Le Autre Effet Papillon
The Other Butterfly Effect
El otro efecto mariposa
2025
Projet soutenu par le Conseil des arts du Canada
Installations interactives et habitables réalisées à partir de couvertures d’urgence, de textiles, de pierres et d’éléments naturels.
International Symposium of Contemporary Art of Baie Saint Paul, Quebec, Canada.

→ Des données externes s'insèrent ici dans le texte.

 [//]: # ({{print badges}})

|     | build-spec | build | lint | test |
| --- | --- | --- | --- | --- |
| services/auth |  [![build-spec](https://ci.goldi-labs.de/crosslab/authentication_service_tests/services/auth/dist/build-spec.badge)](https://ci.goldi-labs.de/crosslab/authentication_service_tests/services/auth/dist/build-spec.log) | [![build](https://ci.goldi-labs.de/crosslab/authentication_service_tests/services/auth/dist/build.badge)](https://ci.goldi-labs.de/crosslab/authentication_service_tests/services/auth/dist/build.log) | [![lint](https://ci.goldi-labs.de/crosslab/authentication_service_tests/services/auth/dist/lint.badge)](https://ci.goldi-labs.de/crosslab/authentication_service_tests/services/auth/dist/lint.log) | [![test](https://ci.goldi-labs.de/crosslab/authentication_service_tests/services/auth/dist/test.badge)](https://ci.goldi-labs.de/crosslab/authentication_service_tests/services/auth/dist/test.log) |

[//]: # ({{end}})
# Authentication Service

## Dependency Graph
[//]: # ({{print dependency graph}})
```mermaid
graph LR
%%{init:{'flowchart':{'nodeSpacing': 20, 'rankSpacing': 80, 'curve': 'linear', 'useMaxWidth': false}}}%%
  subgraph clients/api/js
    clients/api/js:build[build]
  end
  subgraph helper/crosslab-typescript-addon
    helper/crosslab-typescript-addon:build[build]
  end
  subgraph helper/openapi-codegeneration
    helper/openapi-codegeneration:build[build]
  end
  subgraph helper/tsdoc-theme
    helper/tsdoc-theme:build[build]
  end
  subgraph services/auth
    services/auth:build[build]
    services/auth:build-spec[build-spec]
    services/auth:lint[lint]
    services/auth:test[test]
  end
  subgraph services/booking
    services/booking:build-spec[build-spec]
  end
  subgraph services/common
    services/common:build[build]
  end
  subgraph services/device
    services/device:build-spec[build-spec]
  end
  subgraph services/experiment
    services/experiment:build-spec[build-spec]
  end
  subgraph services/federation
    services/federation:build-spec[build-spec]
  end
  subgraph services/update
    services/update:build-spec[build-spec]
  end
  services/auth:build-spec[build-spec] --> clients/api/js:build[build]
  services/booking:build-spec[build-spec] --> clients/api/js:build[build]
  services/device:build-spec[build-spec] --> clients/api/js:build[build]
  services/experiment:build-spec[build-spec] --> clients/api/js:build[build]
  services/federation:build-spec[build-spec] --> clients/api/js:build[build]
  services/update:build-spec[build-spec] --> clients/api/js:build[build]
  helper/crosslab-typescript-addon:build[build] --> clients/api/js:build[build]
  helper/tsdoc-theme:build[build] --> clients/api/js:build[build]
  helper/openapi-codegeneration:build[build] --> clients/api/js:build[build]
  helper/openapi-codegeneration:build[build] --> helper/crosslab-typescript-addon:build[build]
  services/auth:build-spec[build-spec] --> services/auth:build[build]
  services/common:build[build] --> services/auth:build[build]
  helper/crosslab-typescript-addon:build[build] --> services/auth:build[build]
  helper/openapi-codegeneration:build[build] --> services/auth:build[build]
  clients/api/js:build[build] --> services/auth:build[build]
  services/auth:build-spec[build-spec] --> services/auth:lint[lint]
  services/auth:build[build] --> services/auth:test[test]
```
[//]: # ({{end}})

Le Autre Effet Papillon explore la migration, la transformation et l’interdépendance entre les mondes humain et non humain, en prenant le papillon monarque comme figure centrale. Le projet s’inspire de l’un de mes souvenirs d’enfance les plus marquants: la visite du sanctuaire des monarques dans les forêts du Michoacán, au Mexique, où des millions de papillons se rassemblent chaque hiver après avoir migré depuis le Canada. Aujourd’hui installée à Montréal, cette espèce est devenue pour moi un symbole vivant de connexion entre territoires, cultures et écosystèmes, incarnant à la fois la beauté et la transformation, mais aussi la vulnérabilité, étant désormais menacée par les changements climatiques, la perte d’habitat et les activités humaines.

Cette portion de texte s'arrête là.